Associate Professor Bryan Fry is using a new technique to extract venom from box jellyfish
Associate Professor Bryan Fry is using a new technique to extract venom from box jellyfish
11 August 2015

An international research team led by University of Queensland venomologist Associate Professor Bryan Fry has developed a new technique for ‘milking’ box jellyfish to extract deadly venom for the development into lifesaving drugs.

Associate Professor Fry said box jellyfish venom extraction was much more challenging than in snakes and spiders, and research into this type of venom was lagging.

“Jellyfish and other cnidarians are the oldest living venomous creatures, but research has been hampered by a lack of readily obtainable venom harvested in a reproducible manner,” he said.

“More papers are published on snake venom in a single year than have ever been published on jellyfish venom. The reason is a lack of venom supply.

“Without this raw material, life-saving anti venom cannot be developed, and we can’t study how venom components can be developed into new drugs.

“Our method is a practical one that can be used in the field with high efficiency, so it removes a major bottleneck from jellyfish venom research.

“Obtaining venom from these jellyfish has been challenging, and many methods have been used, with some taking more than two weeks while others yield only very tiny amounts of pure venom.

“These previous methods also resulted in the venom being heavily contaminated with material such as mucus.”

A sting from a box jellyfish can kill a human in minutes and the pain alone can cause the body to go into deadly shock.

The new method uses ethanol to cause tentacle venom cells – nematocysts – to fire.

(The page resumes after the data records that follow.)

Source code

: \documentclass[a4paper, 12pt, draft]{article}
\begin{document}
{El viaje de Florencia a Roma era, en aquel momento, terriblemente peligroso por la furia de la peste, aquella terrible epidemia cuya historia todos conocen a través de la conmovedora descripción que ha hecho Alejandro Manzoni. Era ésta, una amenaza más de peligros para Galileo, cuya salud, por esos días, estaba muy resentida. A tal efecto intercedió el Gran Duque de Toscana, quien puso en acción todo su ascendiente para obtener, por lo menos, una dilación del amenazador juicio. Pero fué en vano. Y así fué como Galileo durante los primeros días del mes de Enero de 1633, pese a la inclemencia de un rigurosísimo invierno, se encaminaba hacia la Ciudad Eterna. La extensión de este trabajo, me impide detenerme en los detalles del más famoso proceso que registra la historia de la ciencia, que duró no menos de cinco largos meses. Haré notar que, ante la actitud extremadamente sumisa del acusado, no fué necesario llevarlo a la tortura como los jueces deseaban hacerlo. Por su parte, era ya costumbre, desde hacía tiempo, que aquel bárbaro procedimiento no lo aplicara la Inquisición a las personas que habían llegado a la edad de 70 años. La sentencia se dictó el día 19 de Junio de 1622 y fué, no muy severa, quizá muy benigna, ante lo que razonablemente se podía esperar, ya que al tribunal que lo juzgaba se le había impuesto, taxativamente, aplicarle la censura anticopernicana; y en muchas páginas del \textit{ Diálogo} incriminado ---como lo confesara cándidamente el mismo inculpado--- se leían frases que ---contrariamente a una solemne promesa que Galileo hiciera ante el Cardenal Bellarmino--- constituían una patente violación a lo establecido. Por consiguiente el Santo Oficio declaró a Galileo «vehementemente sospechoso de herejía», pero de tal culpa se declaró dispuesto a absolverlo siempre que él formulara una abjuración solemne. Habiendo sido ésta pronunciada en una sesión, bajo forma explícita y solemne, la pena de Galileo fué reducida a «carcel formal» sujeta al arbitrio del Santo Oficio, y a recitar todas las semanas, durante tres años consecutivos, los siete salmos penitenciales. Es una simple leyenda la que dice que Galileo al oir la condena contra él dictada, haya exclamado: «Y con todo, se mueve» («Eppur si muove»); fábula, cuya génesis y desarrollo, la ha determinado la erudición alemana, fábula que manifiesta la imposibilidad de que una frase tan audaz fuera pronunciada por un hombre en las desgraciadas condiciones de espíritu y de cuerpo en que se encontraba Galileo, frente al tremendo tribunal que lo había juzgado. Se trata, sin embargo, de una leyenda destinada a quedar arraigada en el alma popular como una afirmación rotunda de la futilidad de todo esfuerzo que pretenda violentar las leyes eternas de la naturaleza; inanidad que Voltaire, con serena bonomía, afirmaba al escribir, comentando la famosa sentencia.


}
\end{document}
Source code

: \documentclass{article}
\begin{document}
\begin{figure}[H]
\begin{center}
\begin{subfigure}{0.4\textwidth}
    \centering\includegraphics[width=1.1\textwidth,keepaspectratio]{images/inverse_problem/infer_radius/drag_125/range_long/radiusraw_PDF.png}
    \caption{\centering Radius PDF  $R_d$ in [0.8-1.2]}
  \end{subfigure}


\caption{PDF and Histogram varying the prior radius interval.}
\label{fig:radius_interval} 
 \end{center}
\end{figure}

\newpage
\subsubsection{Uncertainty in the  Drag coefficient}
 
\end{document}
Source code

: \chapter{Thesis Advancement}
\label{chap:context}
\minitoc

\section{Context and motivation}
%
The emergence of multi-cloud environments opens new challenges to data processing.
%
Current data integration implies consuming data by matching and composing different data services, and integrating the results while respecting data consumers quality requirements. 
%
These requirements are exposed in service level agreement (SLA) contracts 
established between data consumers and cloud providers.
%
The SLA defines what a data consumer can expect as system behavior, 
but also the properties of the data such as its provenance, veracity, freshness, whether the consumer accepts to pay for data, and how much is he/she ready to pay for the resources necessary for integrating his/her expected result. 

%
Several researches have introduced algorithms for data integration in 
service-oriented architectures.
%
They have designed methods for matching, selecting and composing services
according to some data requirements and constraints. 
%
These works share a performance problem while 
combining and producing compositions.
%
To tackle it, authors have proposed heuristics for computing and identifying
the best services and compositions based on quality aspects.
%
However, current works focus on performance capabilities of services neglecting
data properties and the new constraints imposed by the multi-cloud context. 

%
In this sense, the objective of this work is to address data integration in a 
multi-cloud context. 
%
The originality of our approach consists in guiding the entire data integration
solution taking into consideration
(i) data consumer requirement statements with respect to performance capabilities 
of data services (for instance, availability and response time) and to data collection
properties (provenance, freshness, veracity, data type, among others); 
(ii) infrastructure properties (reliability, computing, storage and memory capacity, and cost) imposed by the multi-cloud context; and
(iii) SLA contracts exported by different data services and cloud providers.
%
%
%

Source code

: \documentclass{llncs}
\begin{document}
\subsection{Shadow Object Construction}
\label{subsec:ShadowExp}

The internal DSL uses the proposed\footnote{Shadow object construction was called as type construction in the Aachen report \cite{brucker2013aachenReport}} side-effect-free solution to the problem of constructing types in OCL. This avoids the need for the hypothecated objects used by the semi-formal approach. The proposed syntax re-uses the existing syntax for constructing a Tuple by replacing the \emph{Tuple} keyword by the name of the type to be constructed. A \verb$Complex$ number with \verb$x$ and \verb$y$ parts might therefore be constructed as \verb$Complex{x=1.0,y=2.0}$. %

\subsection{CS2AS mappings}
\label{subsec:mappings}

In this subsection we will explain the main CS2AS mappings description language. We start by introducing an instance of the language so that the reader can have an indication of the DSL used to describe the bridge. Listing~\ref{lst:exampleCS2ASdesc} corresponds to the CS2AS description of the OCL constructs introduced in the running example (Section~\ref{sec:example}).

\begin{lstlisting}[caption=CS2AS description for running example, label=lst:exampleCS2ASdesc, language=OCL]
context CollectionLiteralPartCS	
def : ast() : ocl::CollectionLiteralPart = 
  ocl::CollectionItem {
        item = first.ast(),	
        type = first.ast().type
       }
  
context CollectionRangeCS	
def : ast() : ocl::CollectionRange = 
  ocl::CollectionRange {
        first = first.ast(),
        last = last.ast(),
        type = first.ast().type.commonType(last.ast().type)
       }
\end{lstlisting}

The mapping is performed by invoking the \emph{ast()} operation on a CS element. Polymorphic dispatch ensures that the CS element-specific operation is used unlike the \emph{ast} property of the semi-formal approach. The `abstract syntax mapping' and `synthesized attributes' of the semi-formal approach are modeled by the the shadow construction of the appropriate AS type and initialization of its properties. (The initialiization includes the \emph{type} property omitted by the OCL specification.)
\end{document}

Immediate firing of the nematocysts allows the researchers to collect venom from the box jellyfish.

Professor Fry said the success of ethanol was ironic, as the substance would actually exacerbate the result of a sting if used as first-aid treatment.

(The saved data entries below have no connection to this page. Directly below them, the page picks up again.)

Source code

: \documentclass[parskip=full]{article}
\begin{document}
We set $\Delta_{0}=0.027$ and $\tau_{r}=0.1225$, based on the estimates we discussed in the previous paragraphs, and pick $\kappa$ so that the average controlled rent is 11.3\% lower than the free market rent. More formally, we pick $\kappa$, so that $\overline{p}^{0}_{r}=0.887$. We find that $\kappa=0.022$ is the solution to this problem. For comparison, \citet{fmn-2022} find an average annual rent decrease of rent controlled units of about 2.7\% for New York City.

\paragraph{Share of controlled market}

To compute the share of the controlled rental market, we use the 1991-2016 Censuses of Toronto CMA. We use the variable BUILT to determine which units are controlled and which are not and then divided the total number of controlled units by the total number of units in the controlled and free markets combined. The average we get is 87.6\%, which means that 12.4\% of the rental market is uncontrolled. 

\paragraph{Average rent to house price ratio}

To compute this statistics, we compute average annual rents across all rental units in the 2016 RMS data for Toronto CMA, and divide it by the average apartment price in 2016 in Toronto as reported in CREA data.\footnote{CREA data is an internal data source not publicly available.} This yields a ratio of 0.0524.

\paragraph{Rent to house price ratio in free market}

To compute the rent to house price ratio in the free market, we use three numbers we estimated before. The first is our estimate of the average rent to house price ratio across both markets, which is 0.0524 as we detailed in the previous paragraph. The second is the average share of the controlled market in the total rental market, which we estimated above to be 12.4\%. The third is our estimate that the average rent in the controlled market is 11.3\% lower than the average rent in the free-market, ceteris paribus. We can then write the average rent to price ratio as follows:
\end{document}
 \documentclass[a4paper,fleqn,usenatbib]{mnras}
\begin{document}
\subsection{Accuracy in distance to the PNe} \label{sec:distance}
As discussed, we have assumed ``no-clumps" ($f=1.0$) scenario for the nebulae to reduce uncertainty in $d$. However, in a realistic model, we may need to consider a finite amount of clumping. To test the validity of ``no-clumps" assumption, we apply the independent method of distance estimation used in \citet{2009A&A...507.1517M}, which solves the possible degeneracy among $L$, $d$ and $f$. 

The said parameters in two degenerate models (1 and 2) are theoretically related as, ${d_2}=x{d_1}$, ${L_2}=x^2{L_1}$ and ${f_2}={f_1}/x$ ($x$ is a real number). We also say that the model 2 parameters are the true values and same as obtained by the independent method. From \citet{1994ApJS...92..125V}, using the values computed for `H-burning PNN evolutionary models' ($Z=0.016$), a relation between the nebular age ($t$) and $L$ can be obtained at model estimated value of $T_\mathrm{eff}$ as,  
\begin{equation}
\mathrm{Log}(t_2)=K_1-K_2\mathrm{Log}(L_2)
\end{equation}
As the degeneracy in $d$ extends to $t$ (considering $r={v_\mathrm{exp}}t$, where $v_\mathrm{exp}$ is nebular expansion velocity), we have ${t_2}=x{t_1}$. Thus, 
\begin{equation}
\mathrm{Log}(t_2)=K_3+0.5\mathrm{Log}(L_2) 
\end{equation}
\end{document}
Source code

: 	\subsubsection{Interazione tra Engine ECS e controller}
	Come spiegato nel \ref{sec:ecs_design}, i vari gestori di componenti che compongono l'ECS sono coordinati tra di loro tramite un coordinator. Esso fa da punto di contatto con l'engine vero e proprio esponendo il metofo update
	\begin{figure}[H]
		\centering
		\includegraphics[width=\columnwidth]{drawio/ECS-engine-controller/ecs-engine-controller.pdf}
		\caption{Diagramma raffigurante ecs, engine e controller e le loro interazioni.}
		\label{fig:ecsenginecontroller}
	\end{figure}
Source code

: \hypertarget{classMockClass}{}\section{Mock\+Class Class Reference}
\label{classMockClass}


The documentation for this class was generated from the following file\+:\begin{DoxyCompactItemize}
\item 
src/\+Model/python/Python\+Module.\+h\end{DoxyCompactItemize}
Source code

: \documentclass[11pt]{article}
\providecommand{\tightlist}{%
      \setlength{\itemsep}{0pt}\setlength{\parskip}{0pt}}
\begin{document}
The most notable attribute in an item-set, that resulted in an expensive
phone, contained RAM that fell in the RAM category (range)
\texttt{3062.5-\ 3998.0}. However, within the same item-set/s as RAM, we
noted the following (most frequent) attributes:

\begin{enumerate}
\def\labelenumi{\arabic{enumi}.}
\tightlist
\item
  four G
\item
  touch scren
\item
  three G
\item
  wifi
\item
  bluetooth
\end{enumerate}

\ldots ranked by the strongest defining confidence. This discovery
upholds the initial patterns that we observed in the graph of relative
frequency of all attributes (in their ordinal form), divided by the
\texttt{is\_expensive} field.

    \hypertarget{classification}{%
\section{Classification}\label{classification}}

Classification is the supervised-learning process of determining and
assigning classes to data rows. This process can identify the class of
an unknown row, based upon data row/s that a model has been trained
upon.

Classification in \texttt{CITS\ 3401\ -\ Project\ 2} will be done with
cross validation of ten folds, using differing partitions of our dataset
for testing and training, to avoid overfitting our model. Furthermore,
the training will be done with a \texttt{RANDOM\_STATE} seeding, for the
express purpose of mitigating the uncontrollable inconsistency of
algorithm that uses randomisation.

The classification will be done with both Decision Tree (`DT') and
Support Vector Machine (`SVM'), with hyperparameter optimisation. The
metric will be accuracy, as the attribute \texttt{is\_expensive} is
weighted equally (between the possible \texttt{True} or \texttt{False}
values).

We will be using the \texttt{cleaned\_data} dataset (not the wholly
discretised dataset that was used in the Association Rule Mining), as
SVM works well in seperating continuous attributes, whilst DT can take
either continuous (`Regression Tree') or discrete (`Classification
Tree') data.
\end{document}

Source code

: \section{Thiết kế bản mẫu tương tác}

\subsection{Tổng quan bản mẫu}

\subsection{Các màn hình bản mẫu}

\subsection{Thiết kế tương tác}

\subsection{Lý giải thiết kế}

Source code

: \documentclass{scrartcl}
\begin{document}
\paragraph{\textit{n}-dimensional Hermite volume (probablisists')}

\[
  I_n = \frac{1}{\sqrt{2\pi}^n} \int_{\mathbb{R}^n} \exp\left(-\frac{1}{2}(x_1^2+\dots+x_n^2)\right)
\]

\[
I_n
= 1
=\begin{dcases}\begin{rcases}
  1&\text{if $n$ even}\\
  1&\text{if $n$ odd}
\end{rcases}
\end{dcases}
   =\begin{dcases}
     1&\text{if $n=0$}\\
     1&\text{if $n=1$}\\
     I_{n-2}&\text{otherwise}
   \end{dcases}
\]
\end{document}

“It is very much a case of doing something that would be the wrong thing from a first-aid perspective, which ironically turns out to be an extremely simple field technique to obtain high-quality venom,” he said.

 “All aspects of this research come with unique difficulties, such as a handling a delicate animal which is impossible to keep or breed in captivity and is found only in cyclone-prone areas of northern Australia and the Indo-Pacific region, often in crocodile habitat.”

“We anticipate that this process will be equally useful for collecting venom from all other jellyfish.”

The research has been published in the journal Toxins.